▶ [AIM OF THE TASK]
Copy out the entries that follow exactly, leaving every picture behind.

▶ [DATASET CONTENT]
Start of Block

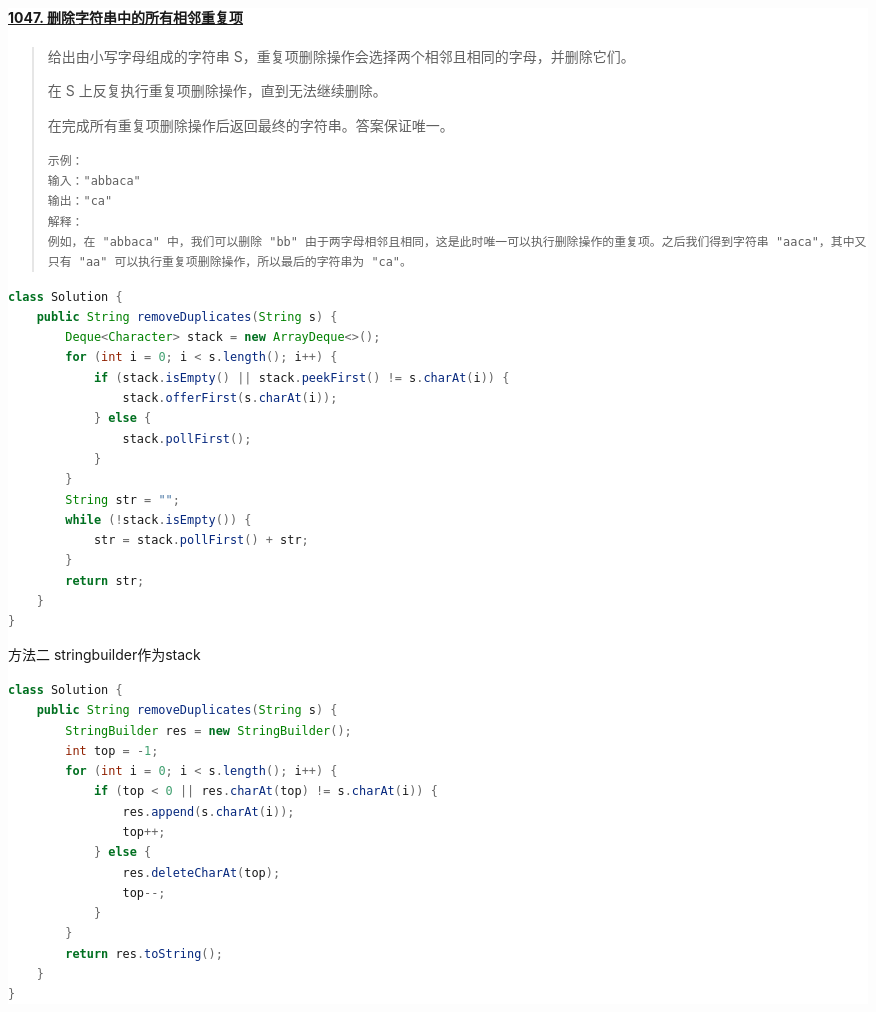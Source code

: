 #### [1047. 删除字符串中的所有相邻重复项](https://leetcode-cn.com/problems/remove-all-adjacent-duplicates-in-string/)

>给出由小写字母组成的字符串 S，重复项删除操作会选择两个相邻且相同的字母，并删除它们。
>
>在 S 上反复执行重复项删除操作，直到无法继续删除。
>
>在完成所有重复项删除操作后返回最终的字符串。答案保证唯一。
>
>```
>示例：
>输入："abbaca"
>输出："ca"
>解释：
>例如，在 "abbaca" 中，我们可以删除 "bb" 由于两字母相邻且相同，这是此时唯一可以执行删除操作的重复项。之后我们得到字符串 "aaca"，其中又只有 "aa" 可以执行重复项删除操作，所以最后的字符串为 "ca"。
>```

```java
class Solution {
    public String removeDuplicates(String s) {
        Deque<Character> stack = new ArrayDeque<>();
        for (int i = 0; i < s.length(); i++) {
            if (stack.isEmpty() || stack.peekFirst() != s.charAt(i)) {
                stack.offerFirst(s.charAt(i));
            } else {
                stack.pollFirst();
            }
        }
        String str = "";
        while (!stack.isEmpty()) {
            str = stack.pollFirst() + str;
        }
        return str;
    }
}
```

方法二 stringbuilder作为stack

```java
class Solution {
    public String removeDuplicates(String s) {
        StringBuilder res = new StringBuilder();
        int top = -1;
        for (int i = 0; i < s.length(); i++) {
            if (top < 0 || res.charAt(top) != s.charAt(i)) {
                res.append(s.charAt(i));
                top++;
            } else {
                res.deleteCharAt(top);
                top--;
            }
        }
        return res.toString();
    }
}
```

End of Block

▶ [SOLUTION TO THE EXERCISE]
Source code

: #### [1047. 删除字符串中的所有相邻重复项](https://leetcode-cn.com/problems/remove-all-adjacent-duplicates-in-string/)

>给出由小写字母组成的字符串 S，重复项删除操作会选择两个相邻且相同的字母，并删除它们。
>
>在 S 上反复执行重复项删除操作，直到无法继续删除。
>
>在完成所有重复项删除操作后返回最终的字符串。答案保证唯一。
>
>```
>示例：
>输入："abbaca"
>输出："ca"
>解释：
>例如，在 "abbaca" 中，我们可以删除 "bb" 由于两字母相邻且相同，这是此时唯一可以执行删除操作的重复项。之后我们得到字符串 "aaca"，其中又只有 "aa" 可以执行重复项删除操作，所以最后的字符串为 "ca"。
>```

```java
class Solution {
    public String removeDuplicates(String s) {
        Deque<Character> stack = new ArrayDeque<>();
        for (int i = 0; i < s.length(); i++) {
            if (stack.isEmpty() || stack.peekFirst() != s.charAt(i)) {
                stack.offerFirst(s.charAt(i));
            } else {
                stack.pollFirst();
            }
        }
        String str = "";
        while (!stack.isEmpty()) {
            str = stack.pollFirst() + str;
        }
        return str;
    }
}
```

方法二 stringbuilder作为stack

```java
class Solution {
    public String removeDuplicates(String s) {
        StringBuilder res = new StringBuilder();
        int top = -1;
        for (int i = 0; i < s.length(); i++) {
            if (top < 0 || res.charAt(top) != s.charAt(i)) {
                res.append(s.charAt(i));
                top++;
            } else {
                res.deleteCharAt(top);
                top--;
            }
        }
        return res.toString();
    }
}
```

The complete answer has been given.